Rapinatore ucciso: la svolta dalle intercettazioni in carcere

A processo i complici per omicidio ed il tentato omicidio del ragazzo che volevano derubare, ma è giallo sui colpi sparati

Spunta un'intercettazione in carcere nel corso dei colloqui con i familiari. Questa la "carta a sorpresa" giocata dalla Procura di Napoli Nord nel corso del processo a Ivanov Hristov, 37 anni bulgaro, e Clemente Cipresso, 26 anni di Aversa, accusati di aver ucciso il loro complice durante una rapina, il 22enne Aurel Xhili, e del tentato omicidio della vittima del raid, un ragazzo di Casapesenna, P.D.C..

Stamattina alla Corte d'Assise del tribunale di Napoli si è celebrato il processo nel corso del quale è stato conferito l'incarico ad un perito che dovrà trascrivere l'intercettazione in carcere, ritenuta dagli inquirenti di notevole valenza probatoria. Proprio dalle parole captate durante i colloqui dei due imputati con i loro familiari, infatti, emergerebbero dettagli nuovi che potrebbero dare una svolta all'intera vicenda, i cui contorni sono ancora piuttosto oscuri.

I fatti si sono verificati a Teverola nello scorso mese di gennaio. Il ragazzo di Casapesenna si era appartato in auto con la fidanzata nella zona di via Campanello quando venne raggiunto dai tre che volevano rapinarlo. Ne nacque una colluttazione con Xhili durante la quale uno dei banditi esplose due colpi di pistola. Uno ferì P.D.C., costituitosi parte civile al processo con l'avvocato Guido Diana, ad una gamba con il giovane, colpito all'arteria femorale, che cadde a terra.
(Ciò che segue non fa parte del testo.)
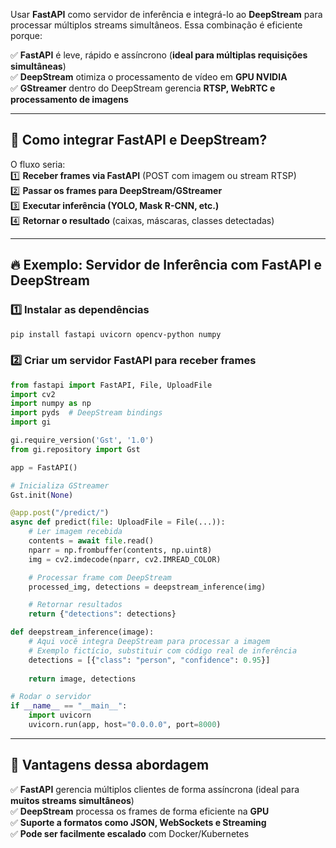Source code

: Usar **FastAPI** como servidor de inferência e integrá-lo ao **DeepStream** para processar múltiplos streams simultâneos. Essa combinação é eficiente porque:  

✅ **FastAPI** é leve, rápido e assíncrono (**ideal para múltiplas requisições simultâneas**)  
✅ **DeepStream** otimiza o processamento de vídeo em **GPU NVIDIA**  
✅ **GStreamer** dentro do DeepStream gerencia **RTSP, WebRTC e processamento de imagens**  

---

## **📌 Como integrar FastAPI e DeepStream?**  
O fluxo seria:  
1️⃣ **Receber frames via FastAPI** (POST com imagem ou stream RTSP)  
2️⃣ **Passar os frames para DeepStream/GStreamer**  
3️⃣ **Executar inferência (YOLO, Mask R-CNN, etc.)**  
4️⃣ **Retornar o resultado** (caixas, máscaras, classes detectadas)  

---

## **🔥 Exemplo: Servidor de Inferência com FastAPI e DeepStream**  

### **1️⃣ Instalar as dependências**
```bash
pip install fastapi uvicorn opencv-python numpy
```

### **2️⃣ Criar um servidor FastAPI para receber frames**
```python
from fastapi import FastAPI, File, UploadFile
import cv2
import numpy as np
import pyds  # DeepStream bindings
import gi

gi.require_version('Gst', '1.0')
from gi.repository import Gst

app = FastAPI()

# Inicializa GStreamer
Gst.init(None)

@app.post("/predict/")
async def predict(file: UploadFile = File(...)):
    # Ler imagem recebida
    contents = await file.read()
    nparr = np.frombuffer(contents, np.uint8)
    img = cv2.imdecode(nparr, cv2.IMREAD_COLOR)

    # Processar frame com DeepStream
    processed_img, detections = deepstream_inference(img)

    # Retornar resultados
    return {"detections": detections}

def deepstream_inference(image):
    # Aqui você integra DeepStream para processar a imagem
    # Exemplo fictício, substituir com código real de inferência
    detections = [{"class": "person", "confidence": 0.95}]
    
    return image, detections

# Rodar o servidor
if __name__ == "__main__":
    import uvicorn
    uvicorn.run(app, host="0.0.0.0", port=8000)
```

---

## **🚀 Vantagens dessa abordagem**
✅ **FastAPI** gerencia múltiplos clientes de forma assíncrona (ideal para **muitos streams simultâneos**)  
✅ **DeepStream** processa os frames de forma eficiente na **GPU**  
✅ **Suporte a formatos como JSON, WebSockets e Streaming**  
✅ **Pode ser facilmente escalado** com Docker/Kubernetes  
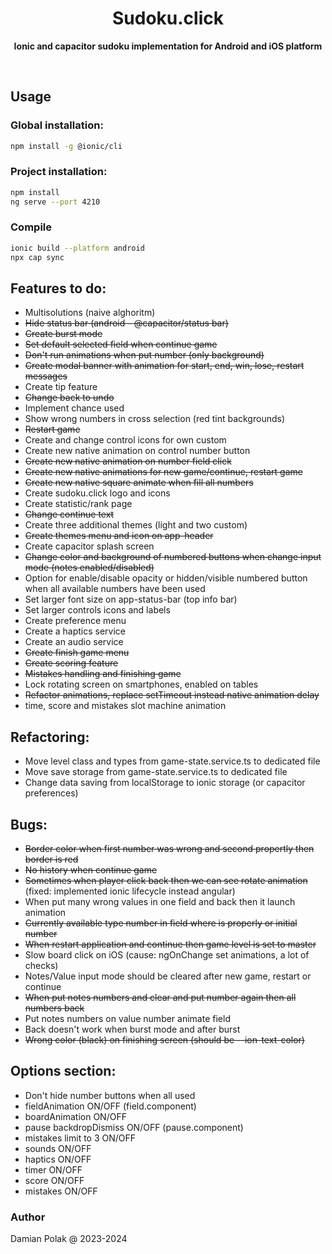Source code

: <h1 align="center">Sudoku.click</h1>
<p align="center">
  <b>Ionic and capacitor sudoku implementation for Android and iOS platform</b>
</p>
<br>

## Usage

### Global installation:

```bash
npm install -g @ionic/cli
```

### Project installation:

```bash
npm install
ng serve --port 4210
```

### Compile

```bash
ionic build --platform android
npx cap sync
```

## Features to do:

- Multisolutions (naive alghoritm)
- ~~Hide status bar (android - @capacitor/status bar)~~
- ~~Create burst mode~~
- ~~Set default selected field when continue game~~
- ~~Don't run animations when put number (only background)~~
- ~~Create modal banner with animation for start, end, win, lose, restart messages~~
- Create tip feature
- ~~Change back to undo~~
- Implement chance used
- Show wrong numbers in cross selection (red tint backgrounds)
- ~~Restart game~~
- Create and change control icons for own custom
- Create new native animation on control number button
- ~~Create new native animation on number field click~~
- ~~Create new native animations for new game/continue, restart game~~
- ~~Create new native square animate when fill all numbers~~
- Create sudoku.click logo and icons
- Create statistic/rank page
- ~~Change continue text~~
- Create three additional themes (light and two custom)
- ~~Create themes menu and icon on app-header~~
- Create capacitor splash screen
- ~~Change color and background of numbered buttons when change input mode (notes enabled/disabled)~~
- Option for enable/disable opacity or hidden/visible numbered button when all available numbers have been used
- Set larger font size on app-status-bar (top info bar)
- Set larger controls icons and labels
- Create preference menu
- Create a haptics service
- Create an audio service
- ~~Create finish game menu~~
- ~~Create scoring feature~~
- ~~Mistakes handling and finishing game~~
- Lock rotating screen on smartphones, enabled on tables
- ~~Refactor animations, replace setTimeout instead native animation delay~~
- time, score and mistakes slot machine animation

## Refactoring:

- Move level class and types from game-state.service.ts to dedicated file
- Move save storage from game-state.service.ts to dedicated file
- Change data saving from localStorage to ionic storage (or capacitor preferences)

## Bugs:

- ~~Border color when first number was wrong and second propertly then border is red~~
- ~~No history when continue game~~
- ~~Sometimes when player click back then we can see rotate animation~~ (fixed: implemented ionic lifecycle instead angular)
- When put many wrong values in one field and back then it launch animation
- ~~Currently available type number in field where is properly or initial number~~
- ~~When restart application and continue then game level is set to master~~
- Slow board click on iOS (cause: ngOnChange set animations, a lot of checks)
- Notes/Value input mode should be cleared after new game, restart or continue
- ~~When put notes numbers and clear and put number again then all numbers back~~
- Put notes numbers on value number animate field
- Back doesn't work when burst mode and after burst
- ~~Wrong color (black) on finishing screen (should be --ion-text-color)~~

## Options section:

- Don't hide number buttons when all used
- fieldAnimation ON/OFF (field.component)
- boardAnimation ON/OFF
- pause backdropDismiss ON/OFF (pause.component)
- mistakes limit to 3 ON/OFF
- sounds ON/OFF
- haptics ON/OFF
- timer ON/OFF
- score ON/OFF
- mistakes ON/OFF

### Author

Damian Polak @ 2023-2024
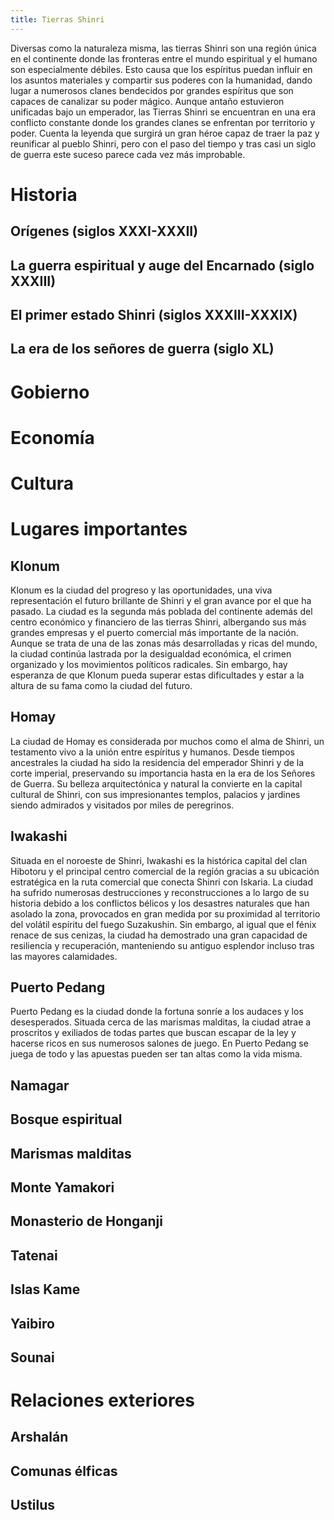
 ```yaml
---
title: Tierras Shinri
---
```


Diversas como la naturaleza misma, las tierras Shinri son una región única en el continente donde las fronteras entre el mundo espiritual y el humano son especialmente débiles. Esto causa que los espíritus puedan influir en los asuntos materiales y compartir sus poderes con la humanidad, dando lugar a numerosos clanes bendecidos por grandes espíritus que son capaces de canalizar su poder mágico. Aunque antaño estuvieron unificadas bajo un emperador, las Tierras Shinri se encuentran en una era conflicto constante donde los grandes clanes se enfrentan por territorio y poder. Cuenta la leyenda que surgirá un gran héroe capaz de traer la paz y reunificar al pueblo Shinri, pero con el paso del tiempo y tras casi un siglo de guerra este suceso parece cada vez más improbable.

# Historia

## Orígenes (siglos XXXI-XXXII)

## La guerra espiritual y auge del Encarnado (siglo XXXIII)

## El primer estado Shinri (siglos XXXIII-XXXIX)

## La era de los señores de guerra (siglo XL)

# Gobierno

# Economía

# Cultura

# Lugares importantes

## Klonum

Klonum es la ciudad del progreso y las oportunidades, una viva representación el futuro brillante de Shinri y el gran avance por el que ha pasado. La ciudad es la segunda más poblada del continente además del centro económico y financiero de las tierras Shinri, albergando sus más grandes empresas y el puerto comercial más importante de la nación. Aunque se trata de una de las zonas más desarrolladas y ricas del mundo, la ciudad continúa lastrada por la desigualdad económica, el crimen organizado y los movimientos políticos radicales. Sin embargo, hay esperanza de que Klonum pueda superar estas dificultades y estar a la altura de su fama como la ciudad del futuro.

## Homay

La ciudad de Homay es considerada por muchos como el alma de Shinri, un testamento vivo a la unión entre espíritus y humanos. Desde tiempos ancestrales la ciudad ha sido la residencia del emperador Shinri y de la corte imperial, preservando su importancia hasta en la era de los Señores de Guerra. Su belleza arquitectónica y natural la convierte en la capital cultural de Shinri, con sus impresionantes templos, palacios y jardines siendo admirados y visitados por miles de peregrinos. 

## Iwakashi

Situada en el noroeste de Shinri, Iwakashi es la histórica capital del clan Hibotoru y el principal centro comercial de la región gracias a su ubicación estratégica en la ruta comercial que conecta Shinri con Iskaria. La ciudad ha sufrido numerosas destrucciones y reconstrucciones a lo largo de su historia debido a los conflictos bélicos y los desastres naturales que han asolado la zona, provocados en gran medida por su proximidad al territorio del volátil espíritu del fuego Suzakushin. Sin embargo, al igual que el fénix renace de sus cenizas, la ciudad ha demostrado una gran capacidad de resiliencia y recuperación, manteniendo su antiguo esplendor incluso tras las mayores calamidades.

## Puerto Pedang

Puerto Pedang es  la ciudad donde la fortuna sonríe a los audaces y los desesperados. Situada cerca de las marismas malditas, la ciudad atrae a proscritos y exiliados de todas partes que buscan escapar de la ley y hacerse ricos en sus numerosos salones de juego. En Puerto Pedang se juega de todo y las apuestas pueden ser tan altas como la vida misma. 

## Namagar

## Bosque espiritual

## Marismas malditas

## Monte Yamakori

## Monasterio de Honganji

## Tatenai

## Islas Kame

## Yaibiro

## Sounai

# Relaciones exteriores

## Arshalán

## Comunas élficas

## Ustilus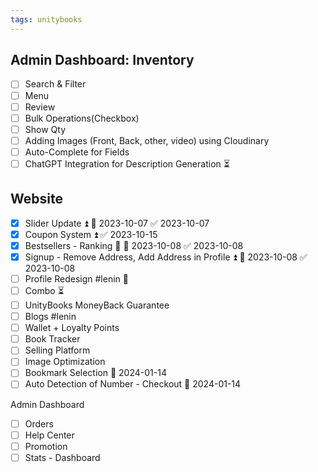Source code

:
 ```yaml
---
tags: unitybooks
---
```


## Admin Dashboard: Inventory

* [ ] Search & Filter
* [ ] Menu
* [ ] Review
* [ ] Bulk Operations(Checkbox)
* [ ] Show Qty
* [ ] Adding Images (Front, Back, other, video) using Cloudinary
* [ ] Auto-Complete for Fields
* [ ] ChatGPT Integration for Description Generation ⏳

## Website

* [x] Slider Update ⏫ 📅 2023-10-07 ✅ 2023-10-07
* [x] Coupon System ⏫ ✅ 2023-10-15
* [x] Bestsellers - Ranking 🔼 📅 2023-10-08 ✅ 2023-10-08
* [x] Signup - Remove Address, Add Address in Profile ⏫ 📅 2023-10-08 ✅ 2023-10-08
* [ ] Profile Redesign #lenin 🔼
* [ ] Combo ⏳ 
* [ ] UnityBooks MoneyBack Guarantee
* [ ] Blogs #lenin
* [ ] Wallet + Loyalty Points
* [ ] Book Tracker
* [ ] Selling Platform
* [ ] Image Optimization
* [ ] Bookmark Selection 📅 2024-01-14 
* [ ] Auto Detection of Number - Checkout 📅 2024-01-14 

Admin Dashboard 

* [ ] Orders
* [ ] Help Center
* [ ] Promotion
* [ ] Stats - Dashboard
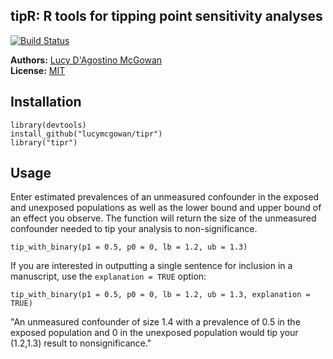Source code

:tipR: R tools for tipping point sensitivity analyses
--------------------

[![Build Status](https://travis-ci.org/LucyMcGowan/tipr.svg?branch=master)](https://travis-ci.org/LucyMcGowan/tipr)

**Authors:** [Lucy D'Agostino McGowan](http://www.lucymcgowan.com)<br/>
**License:** [MIT](https://opensource.org/licenses/MIT)


## Installation

```
library(devtools)
install_github("lucymcgowan/tipr")
library("tipr")
```

## Usage

Enter estimated prevalences of an unmeasured confounder in the exposed and unexposed populations as well as the lower bound and upper bound of an effect you observe. The function will return the size of the unmeasured confounder needed to tip your analysis to non-significance.
```
tip_with_binary(p1 = 0.5, p0 = 0, lb = 1.2, ub = 1.3)
```

If you are interested in outputting a single sentence for inclusion in a manuscript, use the `explanation = TRUE` option:
```
tip_with_binary(p1 = 0.5, p0 = 0, lb = 1.2, ub = 1.3, explanation = TRUE)
```
"An unmeasured confounder of size 1.4 with a prevalence of 0.5 in the exposed population and 0 in the unexposed population would tip your (1.2,1.3) result to nonsignificance."
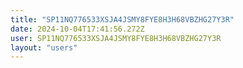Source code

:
 ```yaml
---
title: "SP11NQ776533XSJA4JSMY8FYE8H3H68VBZHG27Y3R"
date: 2024-10-04T17:41:56.272Z
user: SP11NQ776533XSJA4JSMY8FYE8H3H68VBZHG27Y3R
layout: "users"
---
```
Dopo gli spari il commando di rapinatori scappò via ma uno di loro, Aurel Xhili, non li raggiunse. Il ragazzo venne ritrovato morto nelle campagne di via Campanello il mattino successivo, ferito da due colpi di arma da fuoco (uno in più rispetto a quelli che sarebbero stati esplosi, considerando che un proiettile ferì la vittima della rapina, come detto). Ed ecco che le rivelazioni intercettate in cella, in cui i due parlano dell'episodio con i parenti, potrebbero far luce su proprio questo aspetto.

Nel corso dell'udienza di oggi, inoltre, sono stati ascoltati anche due agenti di polizia giudiziaria che hanno raccontato ai giudici delle indagini svolte nell'immediatezza dei fatti con la testimonianza delle vittime della rapina ed il rinvenimento del corpo senza vita del 22enne. Il processo è stato, dunque, rinviato alla metà di maggio.